WCWC and community members have varying views about CG Roxane’s role. Some see it all as a cynical ploy to restore its reputation so the company can avoid further scrutiny of its questionable practices. Others, including many in City leadership, are very appreciative of the company finally stepping up and doing the right thing. Almost everyone seems to acknowledge that the company’s move would have been very unlikely without the sustained community pressure generated by WCWC and our community of supporters over the last five years.
The Next Chapter: Slapping Back
Following the successful resolution of the struggle over the rights to the City of Weed’s drinking water from Beaughan Springs, we turned our attention to a new phase in our campaign. As discussed above, WCWC and the Weed 9 had been sued in an intimidation tactic called a SLAPP (Strategic Lawsuit Against Public Participation). After Roseburg Forest Products and their lawyers finally dropped their appeal of the December 2017 ruling dismissing their SLAPP lawsuit, WCWC and the Weed 9 decided to fight back. While California has anti-SLAPP legislation, perpetrators of these intimidation lawsuits are seldom held accountable for their unethical actions. The agreement under which the appeal was dropped prevented us from pursuing any further claims against the company.
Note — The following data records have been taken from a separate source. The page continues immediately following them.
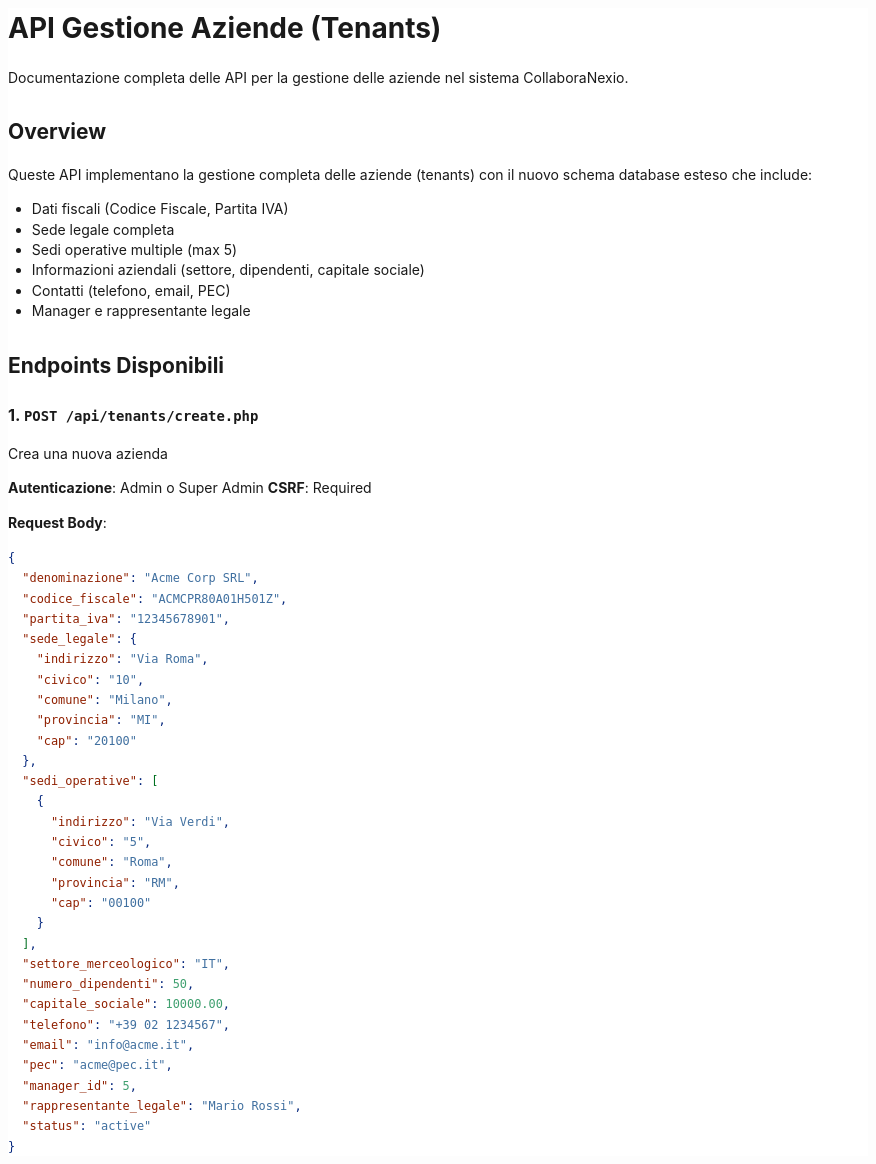 # API Gestione Aziende (Tenants)

Documentazione completa delle API per la gestione delle aziende nel sistema CollaboraNexio.

## Overview

Queste API implementano la gestione completa delle aziende (tenants) con il nuovo schema database esteso che include:
- Dati fiscali (Codice Fiscale, Partita IVA)
- Sede legale completa
- Sedi operative multiple (max 5)
- Informazioni aziendali (settore, dipendenti, capitale sociale)
- Contatti (telefono, email, PEC)
- Manager e rappresentante legale

## Endpoints Disponibili

### 1. `POST /api/tenants/create.php`
Crea una nuova azienda

**Autenticazione**: Admin o Super Admin
**CSRF**: Required

**Request Body**:
```json
{
  "denominazione": "Acme Corp SRL",
  "codice_fiscale": "ACMCPR80A01H501Z",
  "partita_iva": "12345678901",
  "sede_legale": {
    "indirizzo": "Via Roma",
    "civico": "10",
    "comune": "Milano",
    "provincia": "MI",
    "cap": "20100"
  },
  "sedi_operative": [
    {
      "indirizzo": "Via Verdi",
      "civico": "5",
      "comune": "Roma",
      "provincia": "RM",
      "cap": "00100"
    }
  ],
  "settore_merceologico": "IT",
  "numero_dipendenti": 50,
  "capitale_sociale": 10000.00,
  "telefono": "+39 02 1234567",
  "email": "info@acme.it",
  "pec": "acme@pec.it",
  "manager_id": 5,
  "rappresentante_legale": "Mario Rossi",
  "status": "active"
}
```
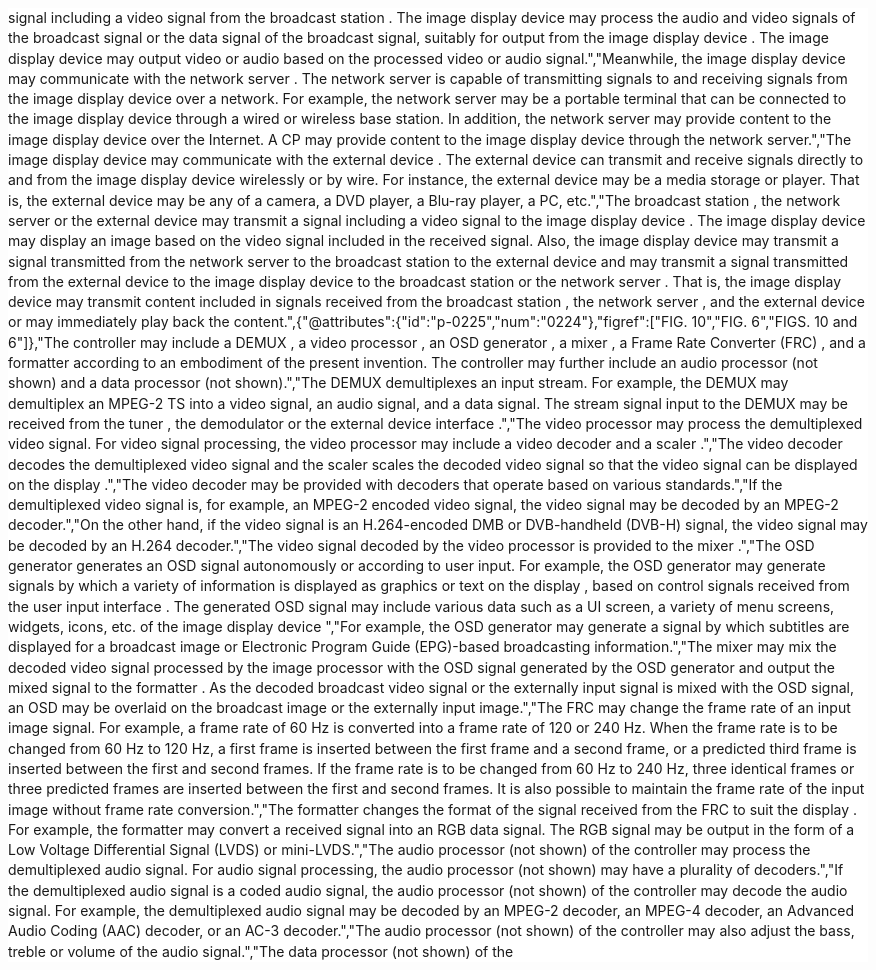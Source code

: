 signal including a video signal from the broadcast station . The image display device  may process the audio and video signals of the broadcast signal or the data signal of the broadcast signal, suitably for output from the image display device . The image display device  may output video or audio based on the processed video or audio signal.","Meanwhile, the image display device  may communicate with the network server . The network server  is capable of transmitting signals to and receiving signals from the image display device  over a network. For example, the network server  may be a portable terminal that can be connected to the image display device  through a wired or wireless base station. In addition, the network server  may provide content to the image display device  over the Internet. A CP may provide content to the image display device  through the network server.","The image display device  may communicate with the external device . The external device  can transmit and receive signals directly to and from the image display device  wirelessly or by wire. For instance, the external device  may be a media storage or player. That is, the external device  may be any of a camera, a DVD player, a Blu-ray player, a PC, etc.","The broadcast station , the network server  or the external device  may transmit a signal including a video signal to the image display device . The image display device  may display an image based on the video signal included in the received signal. Also, the image display device  may transmit a signal transmitted from the network server  to the broadcast station  to the external device  and may transmit a signal transmitted from the external device  to the image display device  to the broadcast station  or the network server . That is, the image display device  may transmit content included in signals received from the broadcast station , the network server , and the external device  or may immediately play back the content.",{"@attributes":{"id":"p-0225","num":"0224"},"figref":["FIG. 10","FIG. 6","FIGS. 10 and 6"]},"The controller  may include a DEMUX , a video processor , an OSD generator , a mixer , a Frame Rate Converter (FRC) , and a formatter  according to an embodiment of the present invention. The controller  may further include an audio processor (not shown) and a data processor (not shown).","The DEMUX  demultiplexes an input stream. For example, the DEMUX  may demultiplex an MPEG-2 TS into a video signal, an audio signal, and a data signal. The stream signal input to the DEMUX  may be received from the tuner , the demodulator  or the external device interface .","The video processor  may process the demultiplexed video signal. For video signal processing, the video processor  may include a video decoder  and a scaler .","The video decoder  decodes the demultiplexed video signal and the scaler  scales the decoded video signal so that the video signal can be displayed on the display .","The video decoder  may be provided with decoders that operate based on various standards.","If the demultiplexed video signal is, for example, an MPEG-2 encoded video signal, the video signal may be decoded by an MPEG-2 decoder.","On the other hand, if the video signal is an H.264-encoded DMB or DVB-handheld (DVB-H) signal, the video signal may be decoded by an H.264 decoder.","The video signal decoded by the video processor  is provided to the mixer .","The OSD generator  generates an OSD signal autonomously or according to user input. For example, the OSD generator  may generate signals by which a variety of information is displayed as graphics or text on the display , based on control signals received from the user input interface . The generated OSD signal may include various data such as a UI screen, a variety of menu screens, widgets, icons, etc. of the image display device ","For example, the OSD generator  may generate a signal by which subtitles are displayed for a broadcast image or Electronic Program Guide (EPG)-based broadcasting information.","The mixer  may mix the decoded video signal processed by the image processor with the OSD signal generated by the OSD generator  and output the mixed signal to the formatter . As the decoded broadcast video signal or the externally input signal is mixed with the OSD signal, an OSD may be overlaid on the broadcast image or the externally input image.","The FRC  may change the frame rate of an input image signal. For example, a frame rate of 60 Hz is converted into a frame rate of 120 or 240 Hz. When the frame rate is to be changed from 60 Hz to 120 Hz, a first frame is inserted between the first frame and a second frame, or a predicted third frame is inserted between the first and second frames. If the frame rate is to be changed from 60 Hz to 240 Hz, three identical frames or three predicted frames are inserted between the first and second frames. It is also possible to maintain the frame rate of the input image without frame rate conversion.","The formatter  changes the format of the signal received from the FRC  to suit the display . For example, the formatter  may convert a received signal into an RGB data signal. The RGB signal may be output in the form of a Low Voltage Differential Signal (LVDS) or mini-LVDS.","The audio processor (not shown) of the controller  may process the demultiplexed audio signal. For audio signal processing, the audio processor (not shown) may have a plurality of decoders.","If the demultiplexed audio signal is a coded audio signal, the audio processor (not shown) of the controller  may decode the audio signal. For example, the demultiplexed audio signal may be decoded by an MPEG-2 decoder, an MPEG-4 decoder, an Advanced Audio Coding (AAC) decoder, or an AC-3 decoder.","The audio processor (not shown) of the controller  may also adjust the bass, treble or volume of the audio signal.","The data processor (not shown) of the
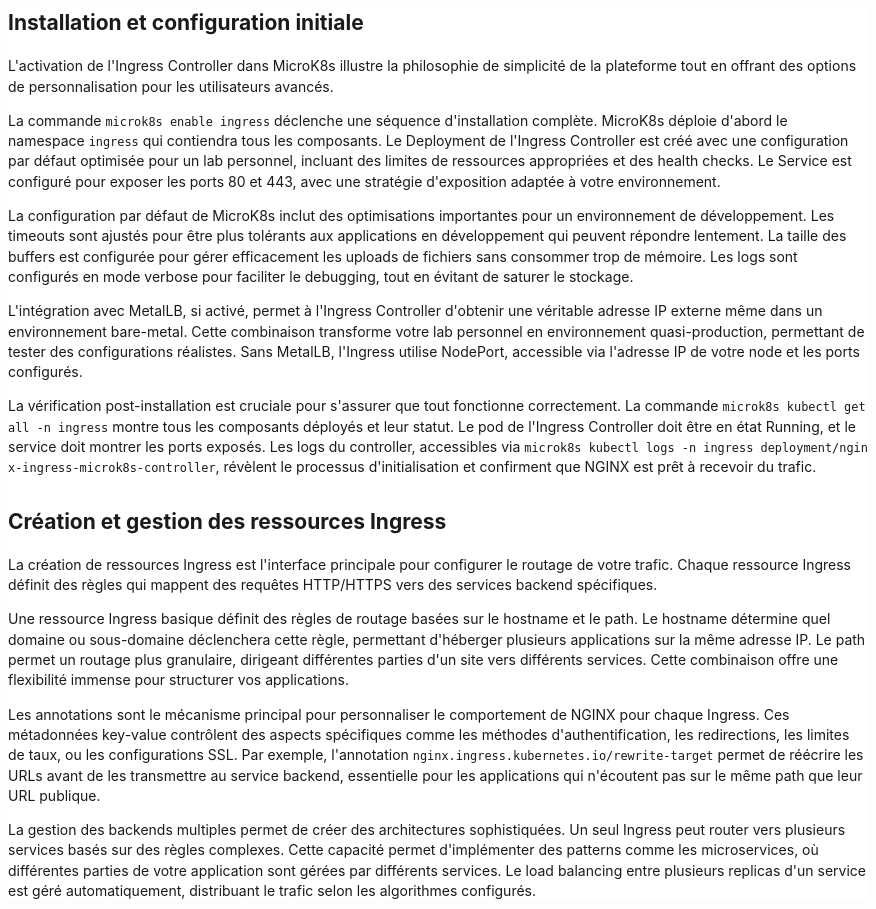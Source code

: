 ## Installation et configuration initiale

L'activation de l'Ingress Controller dans MicroK8s illustre la philosophie de simplicité de la plateforme tout en offrant des options de personnalisation pour les utilisateurs avancés.

La commande `microk8s enable ingress` déclenche une séquence d'installation complète. MicroK8s déploie d'abord le namespace `ingress` qui contiendra tous les composants. Le Deployment de l'Ingress Controller est créé avec une configuration par défaut optimisée pour un lab personnel, incluant des limites de ressources appropriées et des health checks. Le Service est configuré pour exposer les ports 80 et 443, avec une stratégie d'exposition adaptée à votre environnement.

La configuration par défaut de MicroK8s inclut des optimisations importantes pour un environnement de développement. Les timeouts sont ajustés pour être plus tolérants aux applications en développement qui peuvent répondre lentement. La taille des buffers est configurée pour gérer efficacement les uploads de fichiers sans consommer trop de mémoire. Les logs sont configurés en mode verbose pour faciliter le debugging, tout en évitant de saturer le stockage.

L'intégration avec MetalLB, si activé, permet à l'Ingress Controller d'obtenir une véritable adresse IP externe même dans un environnement bare-metal. Cette combinaison transforme votre lab personnel en environnement quasi-production, permettant de tester des configurations réalistes. Sans MetalLB, l'Ingress utilise NodePort, accessible via l'adresse IP de votre node et les ports configurés.

La vérification post-installation est cruciale pour s'assurer que tout fonctionne correctement. La commande `microk8s kubectl get all -n ingress` montre tous les composants déployés et leur statut. Le pod de l'Ingress Controller doit être en état Running, et le service doit montrer les ports exposés. Les logs du controller, accessibles via `microk8s kubectl logs -n ingress deployment/nginx-ingress-microk8s-controller`, révèlent le processus d'initialisation et confirment que NGINX est prêt à recevoir du trafic.

## Création et gestion des ressources Ingress

La création de ressources Ingress est l'interface principale pour configurer le routage de votre trafic. Chaque ressource Ingress définit des règles qui mappent des requêtes HTTP/HTTPS vers des services backend spécifiques.

Une ressource Ingress basique définit des règles de routage basées sur le hostname et le path. Le hostname détermine quel domaine ou sous-domaine déclenchera cette règle, permettant d'héberger plusieurs applications sur la même adresse IP. Le path permet un routage plus granulaire, dirigeant différentes parties d'un site vers différents services. Cette combinaison offre une flexibilité immense pour structurer vos applications.

Les annotations sont le mécanisme principal pour personnaliser le comportement de NGINX pour chaque Ingress. Ces métadonnées key-value contrôlent des aspects spécifiques comme les méthodes d'authentification, les redirections, les limites de taux, ou les configurations SSL. Par exemple, l'annotation `nginx.ingress.kubernetes.io/rewrite-target` permet de réécrire les URLs avant de les transmettre au service backend, essentielle pour les applications qui n'écoutent pas sur le même path que leur URL publique.

La gestion des backends multiples permet de créer des architectures sophistiquées. Un seul Ingress peut router vers plusieurs services basés sur des règles complexes. Cette capacité permet d'implémenter des patterns comme les microservices, où différentes parties de votre application sont gérées par différents services. Le load balancing entre plusieurs replicas d'un service est géré automatiquement, distribuant le trafic selon les algorithmes configurés.
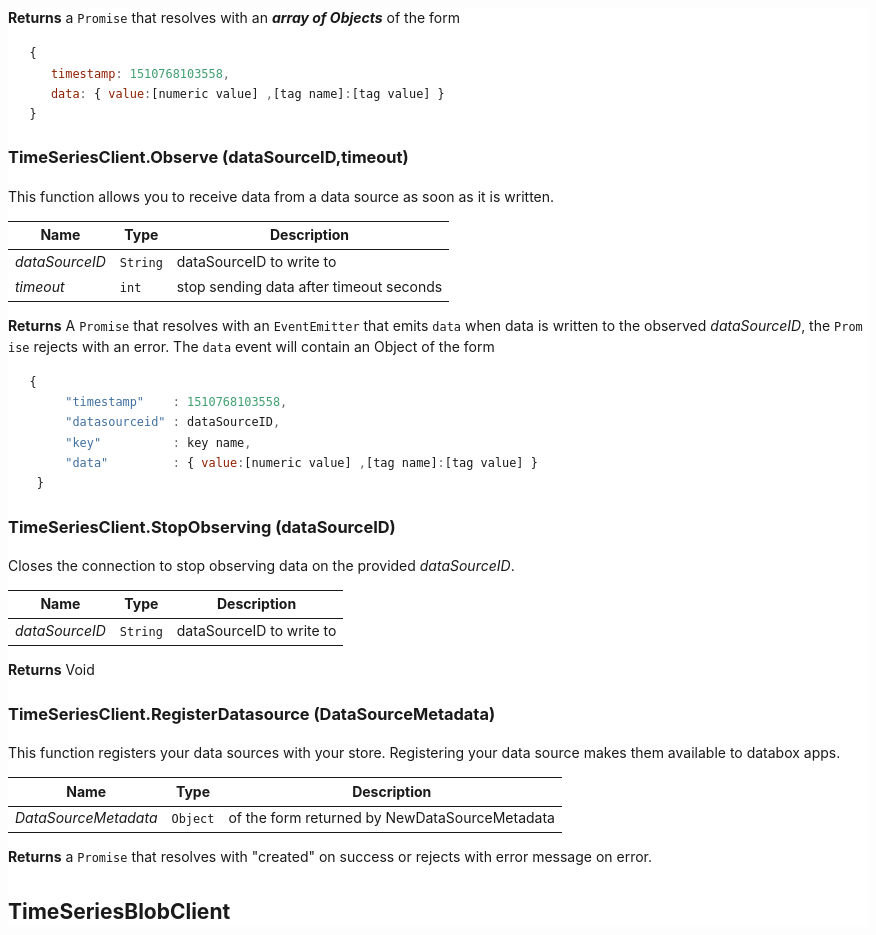 **Returns** a `Promise` that resolves with an ***array of Objects*** of the form
```js
   {
      timestamp: 1510768103558,
      data: { value:[numeric value] ,[tag name]:[tag value] }
   }
```

### TimeSeriesClient.Observe (dataSourceID,timeout)

This function allows you to receive data from a data source as soon as it is written.

| Name | Type | Description |
| ---- | ---- | ----------- |
| _dataSourceID_ | `String` | dataSourceID to write to |
| _timeout_ | `int` | stop sending data after timeout seconds |

**Returns** A `Promise` that resolves with an `EventEmitter` that emits `data` when data is written to the observed _dataSourceID_, the `Promise` rejects with an error. The `data` event will contain an Object of the form
```js
   {
        "timestamp"    : 1510768103558,
        "datasourceid" : dataSourceID,
        "key"          : key name,
        "data"         : { value:[numeric value] ,[tag name]:[tag value] }
    }
```

### TimeSeriesClient.StopObserving (dataSourceID)

Closes the connection to stop observing data on the provided _dataSourceID_.

| Name | Type | Description |
| ---- | ---- | ----------- |
| _dataSourceID_ | `String` | dataSourceID to write to |

**Returns** Void

### TimeSeriesClient.RegisterDatasource (DataSourceMetadata)

This function registers your data sources with your store. Registering your data source makes them available to databox apps.

| Name | Type | Description |
| ---- | ---- | ----------- |
| _DataSourceMetadata_ | `Object` | of the form returned by NewDataSourceMetadata |

**Returns** a `Promise` that resolves with "created" on success or rejects with error message on error.


## TimeSeriesBlobClient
However, this was not the case with Roseburg’s lawyers.
With the support of the Civil Liberties Defense Center and the Protect the Protest Coalition, we launched a “SLAPP-back” lawsuit against the lawyers who had sued us—Sacramento-based Churchwell White LLP (since renamed White Brenner LLP) and two of the individual attorneys who had pursued the SLAPP suit on behalf of their clients—Barbara Brenner and Robin Baral. This lawsuit is now at the appellate level, with motions and briefings being filed by both sides. Given the slowness of the legal system, particularly with the ongoing pandemic, it will likely be 2023 before the case is presented to a jury. Through this process, we have the continued support of the Protect the Protest coalition, which views our case as an important move to hold lawyers accountable for performing unethical acts on behalf of their corporate clients.